According to the charge filed by the office of the Attorney General of the Federation (AGF), the defendants, on February 2013 at Ikirima Boko Haram Camp in Sambisa Forest, allegedly “murdered seven internationally protected persons – Carlos Bou Azziz, Brendan Vaughan, Silvano Trevisan, Konstantinos Karras, Ghaida Yaser Sa’ad (F), Julio Ibrahim El-Khouli and Imad El-Andari – and buried the bodies in a shallow grave.

They were charged in count four, with hostage-taking, contrary to Section 15(c) of the Terrorism (Prevention) Act 2011, as amended in 2013, and punishable under same.

The defendants were alleged to have, on February 18, 2013, at Life Camp Yard of SETRACO Construction Company in Jama’are, Bauchi State, “did knowingly seize and continue to detain” the seven expatriates, “at Ikirima Boko Haram camp in Sambisa Forest for about 10 days before their eventual murder.”

They were, in count five, accused of knowingly gave “an explicit condition for the release of the seven expatriates” and they were also accused of being members of a “Boko Haram splinter group known as Jama’atu Ansarul Muslimina Fi Biladis Sudan a.k.a ANSARU being a proscribed terrorist group in Nigeria, contrary to Section 16 (1) of Terrorism (Prevention) Act 2011 as amended in 2013 and punishable under the same section of the Act.”

They were equally accused of being in possession of firearms without licence, punishable under Section 27 (1) (a) (1) of the firearms Act Cap F28 LFN 2004.

The prosecution said firearms were recovered from Usman’s house at Rafin Guza, NDC layout, Kaduna State, sometime last year.

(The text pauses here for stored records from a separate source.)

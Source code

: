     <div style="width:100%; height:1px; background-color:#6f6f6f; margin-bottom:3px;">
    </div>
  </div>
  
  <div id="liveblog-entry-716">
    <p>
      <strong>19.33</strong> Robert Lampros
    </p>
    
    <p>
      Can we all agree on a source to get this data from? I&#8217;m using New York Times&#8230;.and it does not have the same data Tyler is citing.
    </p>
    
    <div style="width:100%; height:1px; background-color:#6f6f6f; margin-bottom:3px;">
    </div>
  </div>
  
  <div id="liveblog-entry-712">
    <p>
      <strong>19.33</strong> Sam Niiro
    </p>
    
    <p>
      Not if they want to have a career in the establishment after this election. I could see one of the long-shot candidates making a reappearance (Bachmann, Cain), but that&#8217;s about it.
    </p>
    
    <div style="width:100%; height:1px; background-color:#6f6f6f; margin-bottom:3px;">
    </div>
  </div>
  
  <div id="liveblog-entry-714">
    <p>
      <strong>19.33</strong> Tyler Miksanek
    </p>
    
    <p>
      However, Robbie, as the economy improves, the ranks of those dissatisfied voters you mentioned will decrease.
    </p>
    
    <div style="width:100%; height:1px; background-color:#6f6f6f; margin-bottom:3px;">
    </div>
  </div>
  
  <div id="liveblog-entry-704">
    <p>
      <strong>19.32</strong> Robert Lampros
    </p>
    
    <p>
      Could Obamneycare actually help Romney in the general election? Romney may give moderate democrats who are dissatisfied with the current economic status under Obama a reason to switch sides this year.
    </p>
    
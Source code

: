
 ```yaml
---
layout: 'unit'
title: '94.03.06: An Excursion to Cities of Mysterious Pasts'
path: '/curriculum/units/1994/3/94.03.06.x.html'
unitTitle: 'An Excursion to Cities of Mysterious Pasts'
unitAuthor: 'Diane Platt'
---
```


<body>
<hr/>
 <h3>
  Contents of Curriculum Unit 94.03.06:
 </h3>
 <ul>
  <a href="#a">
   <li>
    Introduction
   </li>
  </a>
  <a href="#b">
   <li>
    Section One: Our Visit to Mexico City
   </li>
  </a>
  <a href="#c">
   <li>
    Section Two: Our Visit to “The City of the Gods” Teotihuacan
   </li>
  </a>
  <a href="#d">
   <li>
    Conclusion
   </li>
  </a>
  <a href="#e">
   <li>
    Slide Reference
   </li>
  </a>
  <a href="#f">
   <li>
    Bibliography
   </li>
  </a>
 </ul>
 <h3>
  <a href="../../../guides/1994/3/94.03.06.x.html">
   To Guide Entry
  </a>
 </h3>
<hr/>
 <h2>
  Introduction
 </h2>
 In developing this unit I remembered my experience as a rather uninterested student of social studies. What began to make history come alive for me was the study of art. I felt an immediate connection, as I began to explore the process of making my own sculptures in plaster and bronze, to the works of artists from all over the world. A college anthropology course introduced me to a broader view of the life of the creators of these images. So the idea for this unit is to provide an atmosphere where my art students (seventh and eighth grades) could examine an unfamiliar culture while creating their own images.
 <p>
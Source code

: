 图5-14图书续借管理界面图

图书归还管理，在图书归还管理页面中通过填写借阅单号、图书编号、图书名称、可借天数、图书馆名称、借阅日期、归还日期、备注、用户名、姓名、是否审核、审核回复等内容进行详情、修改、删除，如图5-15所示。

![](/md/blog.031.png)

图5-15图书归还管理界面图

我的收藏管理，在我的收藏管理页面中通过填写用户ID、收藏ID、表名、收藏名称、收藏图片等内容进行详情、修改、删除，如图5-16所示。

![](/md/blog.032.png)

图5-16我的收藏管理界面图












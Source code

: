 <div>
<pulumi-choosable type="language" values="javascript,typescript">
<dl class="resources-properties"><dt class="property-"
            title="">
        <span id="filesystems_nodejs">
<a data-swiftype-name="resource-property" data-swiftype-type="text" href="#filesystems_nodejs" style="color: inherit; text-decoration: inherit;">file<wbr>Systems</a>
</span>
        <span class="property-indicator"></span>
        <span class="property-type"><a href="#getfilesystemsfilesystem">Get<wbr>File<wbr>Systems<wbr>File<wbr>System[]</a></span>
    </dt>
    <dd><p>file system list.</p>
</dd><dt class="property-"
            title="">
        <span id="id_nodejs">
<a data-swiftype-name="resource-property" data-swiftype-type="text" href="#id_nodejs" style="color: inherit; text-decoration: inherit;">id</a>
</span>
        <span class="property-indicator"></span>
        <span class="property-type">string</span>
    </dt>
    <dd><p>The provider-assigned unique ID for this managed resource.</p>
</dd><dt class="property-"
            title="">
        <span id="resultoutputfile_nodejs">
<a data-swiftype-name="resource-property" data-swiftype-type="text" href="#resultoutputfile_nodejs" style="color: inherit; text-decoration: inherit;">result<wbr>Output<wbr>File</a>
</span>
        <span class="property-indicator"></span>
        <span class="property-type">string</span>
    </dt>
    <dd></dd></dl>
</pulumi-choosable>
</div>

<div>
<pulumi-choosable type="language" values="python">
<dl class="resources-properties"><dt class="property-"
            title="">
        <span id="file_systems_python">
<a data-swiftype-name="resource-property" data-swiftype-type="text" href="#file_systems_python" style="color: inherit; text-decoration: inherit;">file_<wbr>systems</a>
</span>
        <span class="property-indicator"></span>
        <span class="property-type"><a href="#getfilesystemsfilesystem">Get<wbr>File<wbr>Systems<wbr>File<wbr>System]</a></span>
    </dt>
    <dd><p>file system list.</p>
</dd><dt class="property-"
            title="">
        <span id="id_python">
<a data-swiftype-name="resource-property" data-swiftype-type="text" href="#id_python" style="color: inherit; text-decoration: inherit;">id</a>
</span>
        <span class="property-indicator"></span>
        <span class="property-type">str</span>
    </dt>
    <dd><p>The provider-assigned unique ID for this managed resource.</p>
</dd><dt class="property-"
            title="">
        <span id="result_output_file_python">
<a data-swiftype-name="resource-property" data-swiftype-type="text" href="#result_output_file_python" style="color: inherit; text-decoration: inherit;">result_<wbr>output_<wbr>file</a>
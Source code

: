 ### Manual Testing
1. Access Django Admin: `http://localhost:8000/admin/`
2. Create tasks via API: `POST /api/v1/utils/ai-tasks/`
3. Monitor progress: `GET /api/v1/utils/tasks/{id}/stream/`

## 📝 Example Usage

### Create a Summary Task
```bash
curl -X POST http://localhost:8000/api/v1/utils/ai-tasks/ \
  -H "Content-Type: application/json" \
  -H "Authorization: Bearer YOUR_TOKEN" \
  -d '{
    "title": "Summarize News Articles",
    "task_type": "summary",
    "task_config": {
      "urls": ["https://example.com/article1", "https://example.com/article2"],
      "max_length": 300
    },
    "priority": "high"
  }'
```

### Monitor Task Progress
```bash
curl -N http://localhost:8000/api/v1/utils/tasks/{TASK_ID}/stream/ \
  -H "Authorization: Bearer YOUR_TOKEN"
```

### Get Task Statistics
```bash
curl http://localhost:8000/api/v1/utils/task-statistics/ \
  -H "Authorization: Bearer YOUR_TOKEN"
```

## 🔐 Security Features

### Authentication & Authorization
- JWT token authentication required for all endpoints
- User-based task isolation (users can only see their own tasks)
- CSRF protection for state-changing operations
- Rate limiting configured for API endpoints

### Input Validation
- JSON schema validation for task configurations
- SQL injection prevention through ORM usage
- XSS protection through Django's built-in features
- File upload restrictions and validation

The arms included five AK-47 rifles (serial numbers 75582, 439106, 4483, 53964 and 3792); an unserviceable AK-47 rifle (serial number destroyed); nine detached bullets of assault rifles; one locally-made revolver; two locally-made single barrel pistols; two locally-made double barrel pistols; one locally-made incomplete short gun and three working parts of assault rifles.

The charge alleged that Usman “used the firearms, with other members of the proscribed ANSARU sect, to unleash terror against unsuspecting Nigerians, foreigners and the Nigerian state, and thereby committed an offence punishable under Section 27 (1) (a) (i) of the firearms Act, Cap F 28 LFN 2004.”